Dizer a verdade e fazer o discurso da Paz é e sempre será um problema


A cavalo da guerra, assistimos, agora, a exorbitantes opiniões sobre a liberdade de expressão e os direitos cívicos dos portugueses.


  1. Não sei se e quando estas linhas que aqui escrevo forem publicadas o mundo permanece o mesmo.

Como referiu, no Brasil, o nosso primeiro-ministro, fala-se, hoje, mais em guerra e na sua preparação do que em paz e na vontade de a negociar.

Curiosamente, ou talvez não, esta preocupação manifestada pelo primeiro-ministro não tem sido alvo de glosas dos comentadores, quase todos alinhados com o partido da guerra.
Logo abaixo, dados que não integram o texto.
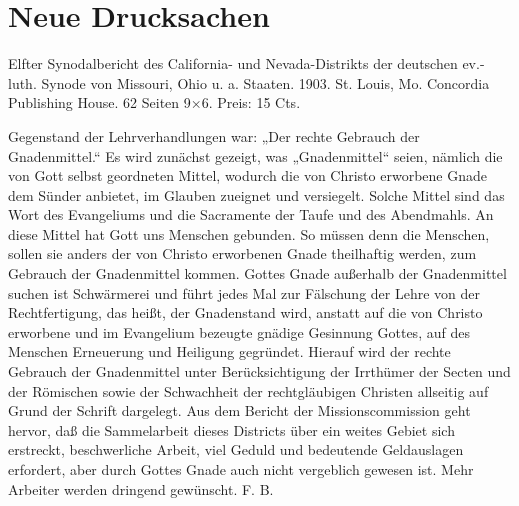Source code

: \chapter{Neue Drucksachen}

Elfter Synodalbericht des California- und Nevada-Distrikts der deutschen ev.-luth. Synode von Missouri, Ohio u. a. Staaten. 1903. St. Louis, Mo. Concordia Publishing House. 62 Seiten 9×6. Preis: 15 Cts.

Gegenstand der Lehrverhandlungen war: „Der rechte Gebrauch der Gnadenmittel.“ Es wird zunächst gezeigt, was „Gnadenmittel“ seien, nämlich die von Gott selbst geordneten Mittel, wodurch die von Christo erworbene Gnade dem Sünder anbietet, im Glauben zueignet und versiegelt. Solche Mittel sind das Wort des Evangeliums und die Sacramente der Taufe und des Abendmahls. An diese Mittel hat Gott uns Menschen gebunden. So müssen denn die Menschen, sollen sie anders der von Christo erworbenen Gnade theilhaftig werden, zum Gebrauch der Gnadenmittel kommen. Gottes Gnade außerhalb der Gnadenmittel suchen ist Schwärmerei und führt jedes Mal zur Fälschung der Lehre von der Rechtfertigung, das heißt, der Gnadenstand wird, anstatt auf die von Christo erworbene und im Evangelium bezeugte gnädige Gesinnung Gottes, auf des Menschen Erneuerung und Heiligung gegründet. Hierauf wird der rechte Gebrauch der Gnadenmittel unter Berücksichtigung der Irrthümer der Secten und der Römischen sowie der Schwachheit der rechtgläubigen Christen allseitig auf Grund der Schrift dargelegt. Aus dem Bericht der Missionscommission geht hervor, daß die Sammelarbeit dieses Districts über ein weites Gebiet sich erstreckt, beschwerliche Arbeit, viel Geduld und bedeutende Geldauslagen erfordert, aber durch Gottes Gnade auch nicht vergeblich gewesen ist. Mehr Arbeiter werden dringend gewünscht. F. B.
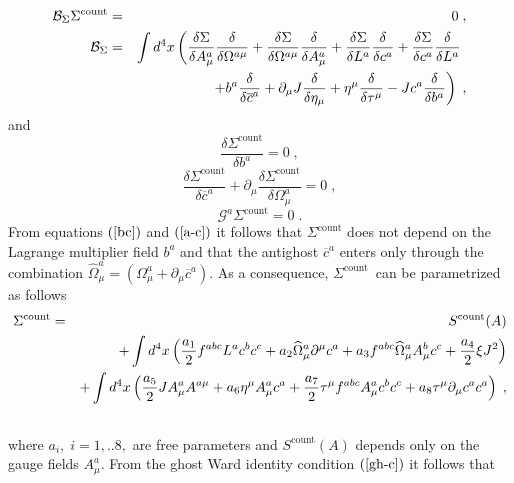 \documentclass[a4paper,12pt]{article}
\begin{document}
\begin{eqnarray}
\mathcal{B}_{\Sigma }\Sigma ^{\mathrm{count}} &=&0\;,  \label{st-c} \\
\mathcal{B}_{\Sigma } &=&\int d^{4}x\left( \frac{\delta \Sigma }{\delta
A_{\mu }^{a}}\frac{\delta }{\delta \Omega ^{a\mu }}+\frac{\delta \Sigma }{%
\delta \Omega ^{a\mu }}\frac{\delta }{\delta A_{\mu }^{a}}+\frac{\delta
\Sigma }{\delta L^{a}}\frac{\delta }{\delta c^{a}}+\frac{\delta \Sigma }{%
\delta c^{a}}\frac{\delta }{\delta L^{a}}\right. \;  \nonumber \\
&&\left. +b^{a}\frac{\delta }{\delta \overline{c}^{a}}+\partial _{\mu }J%
\frac{\delta }{\delta \eta _{\mu }}+\eta ^{\mu }\frac{\delta }{\delta \tau
^{\mu }}-Jc^{a}\frac{\delta }{\delta b^{a}}\right) \;,  \nonumber
\end{eqnarray}
and 
\begin{equation}
\frac{\delta \Sigma ^{\mathrm{count}}}{\delta b^{a}}=0\;,  \label{bc}
\end{equation}
\begin{equation}
\frac{\delta \Sigma ^{\mathrm{count}}}{\delta \overline{c}^{a}}+\partial
_{\mu }\frac{\delta \Sigma ^{\mathrm{count}}}{\delta \Omega _{\mu }^{a}}=0\;,
\label{a-c}
\end{equation}
\begin{equation}
\mathcal{G}^{a}\Sigma ^{\mathrm{count}}=0\;.  \label{gh-c}
\end{equation}
From equations $\left( \ref{bc}\right) $ and $\left( \ref{a-c}\right) $ it
follows that $\Sigma ^{\mathrm{count}}$ does not depend on the Lagrange
multiplier field $b^{a}$ and that the antighost $\overline{c}^{a}$ enters
only through the combination $\widehat{\Omega }_{\mu }^{a}=\left( \Omega
_{\mu }^{a}+\partial _{\mu }\overline{c}^{a}\right) $. As a consequence, $%
\Sigma ^{\mathrm{count}}$\ can be parametrized as follows 
\begin{eqnarray}
\Sigma ^{\mathrm{count}} &=&S^{\mathrm{count}}(A)  \nonumber \\
&&+\int d^{4}x\left( \frac{a_{1}}{2}f^{abc}L^{a}c^{b}c^{c}+a_{2}\widehat{%
\Omega }_{\mu }^{a}\partial ^{\mu }c^{a}+a_{3}f^{abc}\widehat{\Omega }_{\mu
}^{a}A_{\mu }^{b}c^{c}+\frac{a_{4}}{2}\xi J^{2}\right)  \nonumber \\
&&+\int d^{4}x\left( \frac{a_{5}}{2}JA_{\mu }^{a}A^{a\mu }+a_{6}\eta ^{\mu
}A_{\mu }^{a}c^{a}+\frac{a_{7}}{2}\tau ^{\mu }f^{abc}A_{\mu
}^{a}c^{b}c^{c}+a_{8}\tau ^{\mu }\partial _{\mu }c^{a}c^{a}\right) \;, 
\nonumber \\
&&  \label{ct1}
\end{eqnarray}
where $a_{i},\;i=1,..8,$ are free parameters and $S^{\mathrm{count}}(A)$
depends only on the gauge fields $A_{\mu }^{a}$. From the ghost Ward
identity condition $\left( \ref{gh-c}\right) $ it follows that
\end{document}

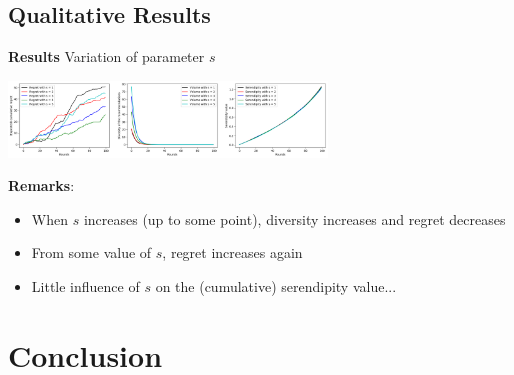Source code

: \documentclass[10pt,frenchb]{beamer}
\begin{document}
\subsection{Qualitative Results}

\begin{frame}{\textbf{Results} Variation of parameter $s$}

\begin{center}
\includegraphics[width=320px]{../../Results/ml-20m/lagree.png}
\end{center}

\textbf{Remarks}:
\begin{itemize}
\item When $s$ increases (up to some point), diversity increases and regret decreases
\pause
\item From some value of $s$, regret increases again
\pause
\item Little influence of $s$ on the (cumulative) serendipity value...
\end{itemize}

\end{frame}

\section{Conclusion}

 \begin{frame}
 \tableofcontents[currentsection]
 \end{frame}
\end{document}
E, no entanto, tal afirmação mereceria uma atenção especial, até na medida em que põe o enfoque deste problema maior num plano distinto do desenvolvido por outros governantes de países europeus, que parece não entenderem para onde o clima guerreiro, que ajudam a desenvolver, pode levar o mundo.

A verdade, porém, é que todas as partes envolvidas neste conflito europeu, que decorre em solo ucraniano e russo, apoiado, a ocidente, pelos EUA e, a oriente, por um conjunto de outras grandes e médias potências, não têm já muito espaço de recuo para evitar uma catástrofe mundial: a guerra nuclear.
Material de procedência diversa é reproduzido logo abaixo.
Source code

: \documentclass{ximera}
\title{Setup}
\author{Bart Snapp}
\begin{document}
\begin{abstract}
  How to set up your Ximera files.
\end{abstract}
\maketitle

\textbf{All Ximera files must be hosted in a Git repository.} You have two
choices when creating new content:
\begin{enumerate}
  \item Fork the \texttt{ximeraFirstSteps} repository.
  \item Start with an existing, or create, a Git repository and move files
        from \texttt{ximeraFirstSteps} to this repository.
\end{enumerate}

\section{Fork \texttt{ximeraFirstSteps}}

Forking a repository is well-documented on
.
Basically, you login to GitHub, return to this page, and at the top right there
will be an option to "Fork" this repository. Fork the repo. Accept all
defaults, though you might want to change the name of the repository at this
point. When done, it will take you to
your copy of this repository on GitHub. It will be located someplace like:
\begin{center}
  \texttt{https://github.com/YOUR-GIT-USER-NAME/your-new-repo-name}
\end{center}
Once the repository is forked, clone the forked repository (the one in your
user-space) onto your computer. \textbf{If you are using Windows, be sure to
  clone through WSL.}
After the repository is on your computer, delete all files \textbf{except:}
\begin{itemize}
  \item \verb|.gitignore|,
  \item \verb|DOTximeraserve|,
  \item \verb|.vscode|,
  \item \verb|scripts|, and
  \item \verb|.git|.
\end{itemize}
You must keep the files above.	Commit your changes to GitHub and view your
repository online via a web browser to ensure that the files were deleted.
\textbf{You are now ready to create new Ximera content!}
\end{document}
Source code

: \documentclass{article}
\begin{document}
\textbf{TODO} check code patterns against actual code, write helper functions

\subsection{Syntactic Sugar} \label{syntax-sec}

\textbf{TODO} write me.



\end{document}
O facto é que os mísseis americanos começaram a ser disparados contra Rússia e que ninguém sabe qual poderá ser a resposta desta, até porque a sua atual doutrina sobre a utilização de armas nucleares permite o seu uso nestas circunstâncias.  

De repente, parece estarem todos dementes, senis ou cegos.

E, como popularmente se diz, “não há pior cego do que o que não quer ver”.

De repente, parece não poderem os países envolvidos na guerra contar entre os seus governantes com pessoas capazes de, seriamente, avaliar os riscos de destruição total que o mundo está a correr.

De repente, parece que só as teorias apocalípticas, que, há vários anos já, vaticinam uma iminente guerra europeia ou mundial, entusiasmam e influenciam um conjunto alargado de enfraquecidos líderes ocidentais que, por isso, pouco dizem e menos fazem para, como seria mais natural, reencontrarem os caminhos da paz.

Será que querem mesmo caminhar na direção da guerra?

Quero com isto dizer: será que querem mesmo envolver as suas forças militares e expor os seus civis a uma guerra de consequências imprevistas?

E, se o quiserem, já perguntaram aos povos que governam se é esse o caminho que pretendem seguir e porquê?

Pelo que tenho observado na vila onde vivo, o número de cidadãos estrangeiros ricos de países mais diretamente envolvidos no conflito armado, novos e mais velhos, mas todos com idade de prestar serviço militar, cresce todos os dias e com eles, também, o das viaturas de luxo com matrículas estrangeiras, que percorrem as nossas ruas.

Será que, também, mesmo nesses países, há gente que não está entusiasmada em participar na guerra?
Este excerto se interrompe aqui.